Según algunos el conservadurismo está de moda. Frente al correctismo progre, ciertamente asfixiante, muchos han salido del armario en cuanto a la exhibición de un pensamiento conservador.

Antes, sencillamente, se quedaba reservado para ciertos cenáculos, sin atreverse a dar el paso a publicitarlo y, menos aún, a presentarlo como opción política.

Autores como G. K. Chesterton tienen hoy gran predicamento.

Así, aquellos que hoy se consideran conservadores entienden, si seguimos el manual de Roger Scruton Cómo ser conservador, que existe una serie de instituciones que han pasado la prueba del tiempo para probar su eficacia. Y que son dignas de ser conservadas en favor del buen funcionamiento de la vida social.

Ahora bien, este conservadurismo sólo cobra sentido político cuando, desde él, se procura que actúe el legislador. De tal modo que, ante cualquier reforma o transformación del estado sean conservadas tales instituciones que han pasado por el tamiz de la historia, y han mostrado su solidez en ella.

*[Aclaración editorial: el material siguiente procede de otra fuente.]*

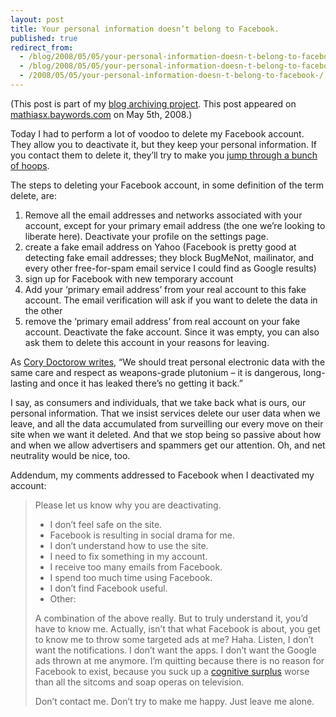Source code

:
 ```yaml
---
layout: post
title: Your personal information doesn’t belong to Facebook.
published: true
redirect_from:
  - /blog/2008/05/05/your-personal-information-doesn-t-belong-to-facebook-/
  - /blog/2008/05/05/your-personal-information-doesn-t-belong-to-facebook/
  - /2008/05/05/your-personal-information-doesn-t-belong-to-facebook-/
---
```


(This post is part of my [blog archiving project](/about#old-posts). This post appeared on [mathiasx.baywords.com](http://mathiasx.baywords.com/2008/05/05/your-personal-information-doesnt-belong-to-facebook/) on May 5th, 2008.)

Today I had to perform a lot of voodoo to delete my Facebook account. They allow you to deactivate it, but they keep your personal information. If you contact them to delete it, they’ll try to make you [jump through a bunch of hoops](http://stevenmansour.com/writings/2007/jul/23/2342/2504_steps_to_closing_your_facebook_account).

The steps to deleting your Facebook account, in some definition of the term delete, are:

1.  Remove all the email addresses and networks associated with your account, except for your primary email address (the one we’re looking to liberate here). Deactivate your profile on the settings page.
2.  create a fake email address on Yahoo (Facebook is pretty good at detecting fake email addresses; they block BugMeNot, mailinator, and every other free-for-spam email service I could find as Google results)
3.  sign up for Facebook with new temporary account
4.  Add your ‘primary email address’ from your real account to this fake account. The email verification will ask if you want to delete the data in the other
5.  remove the ‘primary email address’ from real account on your fake account. Deactivate the fake account. Since it was empty, you can also ask them to delete this account in your reasons for leaving.

As [Cory Doctorow writes](http://www.guardian.co.uk/technology/2008/jan/15/data.security), “We should treat personal electronic data with the same care and respect as weapons-grade plutonium – it is dangerous, long-lasting and once it has leaked there’s no getting it back.”

I say, as consumers and individuals, that we take back what is ours, our personal information. That we insist services delete our user data when we leave, and all the data accumulated from surveilling our every move on their site when we want it deleted. And that we stop being so passive about how and when we allow advertisers and spammers get our attention. Oh, and net neutrality would be nice, too.

Addendum, my comments addressed to Facebook when I deactivated my account:

> Please let us know why you are deactivating.
>
> * I don’t feel safe on the site.
> * Facebook is resulting in social drama for me.
> * I don’t understand how to use the site.
> * I need to fix something in my account. 
> * I receive too many emails from Facebook.
> * I spend too much time using Facebook.
> * I don’t find Facebook useful.
> * Other:
>
> A combination of the above really. But to truly understand it, you’d have to know me. Actually, isn’t that what Facebook is about, you get to know me to throw some targeted ads at me? Haha. Listen, I don’t want the notifications. I don’t want the apps. I don’t want the Google ads thrown at me anymore. I’m quitting because there is no reason for Facebook to exist, because you suck up a [cognitive surplus](http://www.warrenellis.com/?p=5885) worse than all the sitcoms and soap operas on television.
>
> Don’t contact me. Don’t try to make me happy. Just leave me alone.
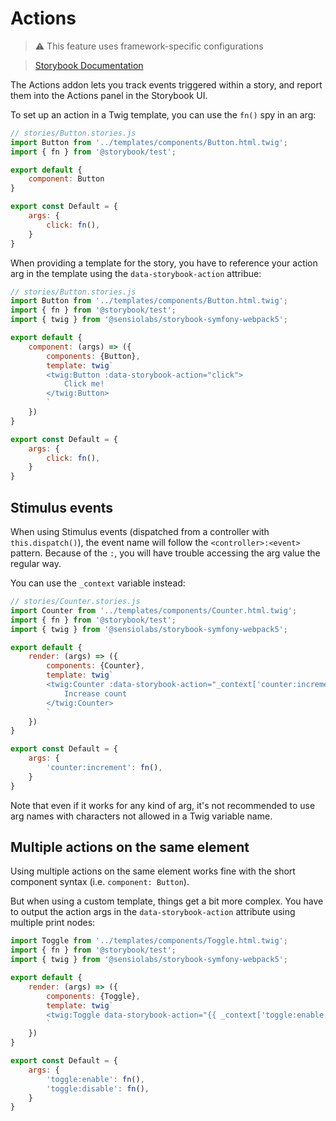 # Actions

> ⚠️ This feature uses framework-specific configurations

> [Storybook Documentation](https://storybook.js.org/docs/essentials/actions)

The Actions addon lets you track events triggered within a story, and report them into the Actions panel in the Storybook UI.

To set up an action in a Twig template, you can use the `fn()` spy in an arg:

```js
// stories/Button.stories.js
import Button from '../templates/components/Button.html.twig';
import { fn } from '@storybook/test';

export default {
    component: Button
}

export const Default = {
    args: {
        click: fn(),
    }
}
```

When providing a template for the story, you have to reference your action arg in the template using the `data-storybook-action` attribue:

```js
// stories/Button.stories.js
import Button from '../templates/components/Button.html.twig';
import { fn } from '@storybook/test';
import { twig } from '@sensiolabs/storybook-symfony-webpack5';

export default {
    component: (args) => ({
        components: {Button},
        template: twig`
        <twig:Button :data-storybook-action="click">
            Click me!
        </twig:Button>
        `
    })
}

export const Default = {
    args: {
        click: fn(),
    }
}
```

## Stimulus events

When using Stimulus events (dispatched from a controller with `this.dispatch()`), the event name will follow the `<controller>:<event>` pattern. Because of the `:`, you will have trouble accessing the arg value the regular way.

You can use the `_context` variable instead:

```js
// stories/Counter.stories.js
import Counter from '../templates/components/Counter.html.twig';
import { fn } from '@storybook/test';
import { twig } from '@sensiolabs/storybook-symfony-webpack5';

export default {
    render: (args) => ({
        components: {Counter},
        template: twig`
        <twig:Counter :data-storybook-action="_context['counter:increment']">
            Increase count
        </twig:Counter>
        `
    })
}

export const Default = {
    args: {
        'counter:increment': fn(),
    }
}
```

Note that even if it works for any kind of arg, it's not recommended to use arg names with characters not allowed in a Twig variable name.


## Multiple actions on the same element

Using multiple actions on the same element works fine with the short component syntax (i.e. `component: Button`).

But when using a custom template, things get a bit more complex. You have to output the action args in the `data-storybook-action` attribute using multiple print nodes:

```js
import Toggle from '../templates/components/Toggle.html.twig';
import { fn } from '@storybook/test';
import { twig } from '@sensiolabs/storybook-symfony-webpack5';

export default {
    render: (args) => ({
        components: {Toggle},
        template: twig`
        <twig:Toggle data-storybook-action="{{ _context['toggle:enable'] }} {{ _context['toggle:disable'] }}" />
        `
    })
}

export const Default = {
    args: {
        'toggle:enable': fn(),
        'toggle:disable': fn(),
    }
}
```
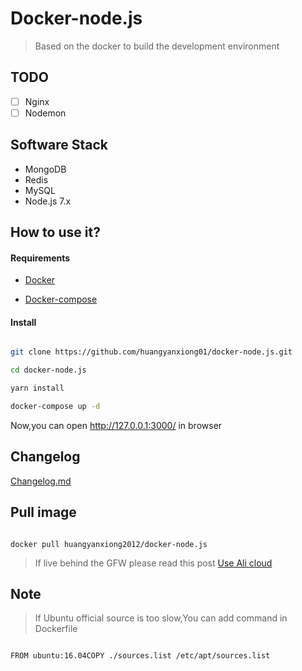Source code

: # Docker-node.js

> Based on the docker to build the development environment
 
## TODO
- [ ] Nginx
- [ ] Nodemon

## Software Stack
- MongoDB
- Redis
- MySQL
- Node.js 7.x

## How to use it?

#### Requirements

- [Docker](https://www.docker.com/)

- [Docker-compose](https://github.com/docker/compose/releases)

#### Install

```bash

git clone https://github.com/huangyanxiong01/docker-node.js.git

cd docker-node.js

yarn install

docker-compose up -d

```

Now,you can open http://127.0.0.1:3000/ in browser

## Changelog
[Changelog.md](changelog.md)

## Pull image

```

docker pull huangyanxiong2012/docker-node.js

```


>If live behind the GFW please read this post [Use Ali cloud](http://www.myfreax.com/use-aliyun-mirror-acceleration-on-docker/)

## Note

> If Ubuntu official source is too slow,You can add command in Dockerfile

```

FROM ubuntu:16.04COPY ./sources.list /etc/apt/sources.list

```
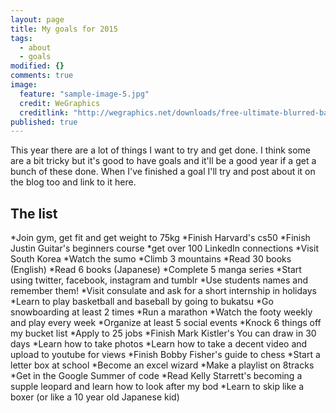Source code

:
 ```yaml
---
layout: page
title: My goals for 2015
tags: 
  - about
  - goals
modified: {}
comments: true
image: 
  feature: "sample-image-5.jpg"
  credit: WeGraphics
  creditlink: "http://wegraphics.net/downloads/free-ultimate-blurred-background-pack/"
published: true
---
```


This year there are a lot of things I want to try and get done. I think some are a bit tricky but it's good to have goals and it'll be a good year if a get a bunch of these done. When I've finished a goal I'll try and post about it on the blog too and link to it here.

## The list



*Join gym, get fit and get weight to 75kg
*Finish Harvard's cs50
*Finish Justin Guitar's beginners course
*get over 100 LinkedIn connections
*Visit South Korea
*Watch the sumo
*Climb 3 mountains
*Read 30 books (English)
*Read 6 books (Japanese)
*Complete 5 manga series
*Start using twitter, facebook, instagram and tumblr
*Use students names and remember them!
*Visit consulate and ask for a short internship in holidays
*Learn to play basketball and baseball by going to bukatsu
*Go snowboarding at least 2 times
*Run a marathon
*Watch the footy weekly and play every week
*Organize at least 5 social events
*Knock 6 things off my bucket list
*Apply to 25 jobs
*Finish Mark Kistler's You can draw in 30 days
*Learn how to take photos
*Learn how to take a decent video and upload to youtube for views
*Finish Bobby Fisher's guide to chess
*Start a letter box at school
*Become an excel wizard
*Make a playlist on 8tracks
*Get in the Google Summer of code
*Read Kelly Starrett's becoming a supple leopard and learn how to look after my bod
*Learn to skip like a boxer (or like a 10 year old Japanese kid)
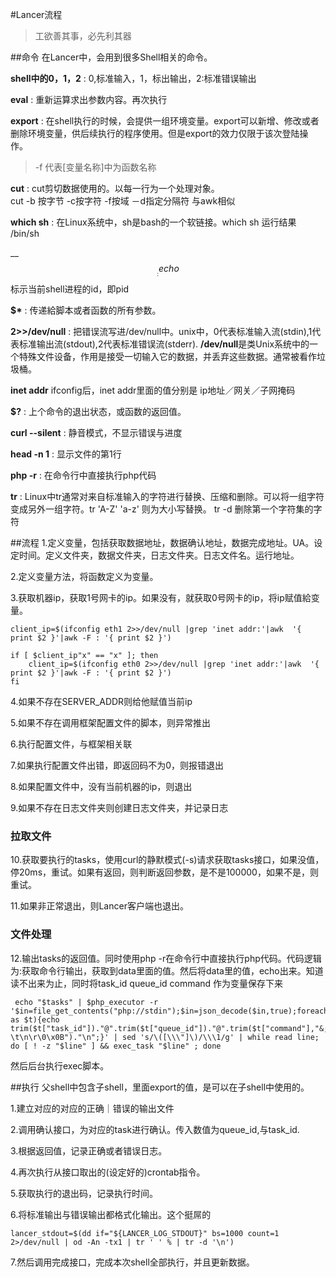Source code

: #Lancer流程
>工欲善其事，必先利其器

##命令
在Lancer中，会用到很多Shell相关的命令。

**shell中的0，1，2** : 0,标准输入，1，标出输出，2:标准错误输出

**eval** : 重新运算求出参数内容。再次执行

**export** : 在shell执行的时候，会提供一组环境变量。export可以新增、修改或者删除环境变量，供后续执行的程序使用。但是export的效力仅限于该次登陆操作。  
> -f 代表[变量名称]中为函数名称

**cut** : cut剪切数据使用的。以每一行为一个处理对象。  
cut -b 按字节 -c按字符 -f按域 －d指定分隔符 与awk相似

**which sh** : 在Linux系统中，sh是bash的一个软链接。which sh 运行结果 /bin/sh  

__$$__ : echo $$ 标示当前shell进程的id，即pid

__$*__ : 传递給脚本或者函数的所有参数。

**2>>/dev/null** : 把错误流写进/dev/null中。unix中，0代表标准输入流(stdin),1代表标准输出流(stdout),2代表标准错误流(stderr). **/dev/null**是类Unix系统中的一个特殊文件设备，作用是接受一切输入它的数据，并丢弃这些数据。通常被看作垃圾桶。

**inet addr** ifconfig后，inet addr里面的值分别是 ip地址／网关／子网掩码

**$?** : 上个命令的退出状态，或函数的返回值。

**curl --silent** : 静音模式，不显示错误与进度

**head -n 1** : 显示文件的第1行

**php -r** : 在命令行中直接执行php代码

**tr** : Linux中tr通常对来自标准输入的字符进行替换、压缩和删除。可以将一组字符变成另外一组字符。tr 'A-Z' 'a-z' 则为大小写替换。
tr -d 删除第一个字符集的字符

##流程
1.定义变量，包括获取数据地址，数据确认地址，数据完成地址。UA。设定时间。定义文件夹，数据文件夹，日志文件夹。日志文件名。运行地址。

2.定义变量方法，将函数定义为变量。

3.获取机器ip，获取1号网卡的ip。如果没有，就获取0号网卡的ip，将ip赋值給变量。  

```
client_ip=$(ifconfig eth1 2>>/dev/null |grep 'inet addr:'|awk  '{ print $2 }'|awk -F : '{ print $2 }')

if [ $client_ip"x" == "x" ]; then
    client_ip=$(ifconfig eth0 2>>/dev/null |grep 'inet addr:'|awk  '{ print $2 }'|awk -F : '{ print $2 }')
fi
```
4.如果不存在SERVER_ADDR则给他赋值当前ip

5.如果不存在调用框架配置文件的脚本，则异常推出

6.执行配置文件，与框架相关联

7.如果执行配置文件出错，即返回码不为0，则报错退出

8.如果配置文件中，没有当前机器的ip，则退出

9.如果不存在日志文件夹则创建日志文件夹，并记录日志

### 拉取文件
10.获取要执行的tasks，使用curl的静默模式(-s)请求获取tasks接口，如果没值，停20ms，重试。如果有返回，则判断返回参数，是不是100000，如果不是，则重试。

11.如果非正常退出，则Lancer客户端也退出。

### 文件处理
12.输出tasks的返回值。同时使用php -r在命令行中直接执行php代码。代码逻辑为:获取命令行输出，获取到data里面的值。然后将data里的值，echo出来。知道读不出来为止，同时将task_id queue_id command 作为变量保存下来
```
 echo "$tasks" | $php_executor -r '$in=file_get_contents("php://stdin");$in=json_decode($in,true);foreach($in["data"] as $t){echo trim($t["task_id"])."@".trim($t["queue_id"])."@".trim($t["command"],"&; \t\n\r\0\x0B")."\n";}' | sed 's/\([\\\"]\)/\\\1/g' | while read line; do [ ! -z "$line" ] && exec_task "$line" ; done
 ```
 
 然后后台执行exec脚本。
 
##执行
父shell中包含子shell，里面export的值，是可以在子shell中使用的。

1.建立对应的对应的正确｜错误的输出文件  

2.调用确认接口，为对应的task进行确认。传入数值为queue_id,与task_id.

3.根据返回值，记录正确或者错误日志。

4.再次执行从接口取出的(设定好的)crontab指令。

5.获取执行的退出码，记录执行时间。

6.将标准输出与错误输出都格式化输出。这个挺屌的
```
lancer_stdout=$(dd if="${LANCER_LOG_STDOUT}" bs=1000 count=1 2>/dev/null | od -An -tx1 | tr ' ' % | tr -d '\n')
```
7.然后调用完成接口，完成本次shell全部执行，并且更新数据。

Una especie de núcleo duro institucional, que, como la roca estoica en la desembocadura del río, resiste o debe resistir al paso del tiempo por la dignidad de los valores que representa.

Pero esta idea, tomada así en general (hay cosas que son dignas de ser conservadas), por su indefinición, aún no tiene un sentido específicamente conservador, por lo menos políticamente hablando.

Lo problemático del conservadurismo, en sentido político, aparece al especificar esos valores que son dignos de ser conservados en el terreno de las transformaciones que afectan a la organización del estado.

Y de un estado en concreto, no de cualquier estado.

Si tomamos como referencia hoy en España la posición que defiende Enrique García-Máiquez en el prólogo al libro de Scruton, ¿cuáles serían esos valores y esas instituciones que hubieran de acogerse a sagrado, por así decir, y permanecer impenetrables por parte de las autoridades laicas, seculares? ¿y hasta qué punto pueden generalizarse, y ser asumidos por todos, al margen de la confesionalidad que se profese?

En general el conservador entiende que eso valores son fundamentales en la articulación de la vida social, de tal modo que su pérdida significa la descomposición de la sociedad.

La edición de Homo Legens del libro de Scruton está coronada con la llamada Declaración de París, una especie de manifiesto conservador que reclama, como argumento más destacado, la necesidad de reivindicar las raíces cristianas de Europa, frente a su pérdida de vista por parte de una institución, digamos, puramente tecnocrática, como es la UE.

Esa neutralidad avalorativa de la UE hace que los valores de Europa se desvirtúen, y se pueda ver fácilmente anegada por otras culturas (islam o china) que sí mantienen su identidad en forma frente a terceros.

De esta manera, la reivindicación de las raíces cristianas pasa, de algún modo, por el compromiso con la doctrina cristiana, con su dogmática. Y es aquí, creo, donde aparece la paradoja de esta reivindicación.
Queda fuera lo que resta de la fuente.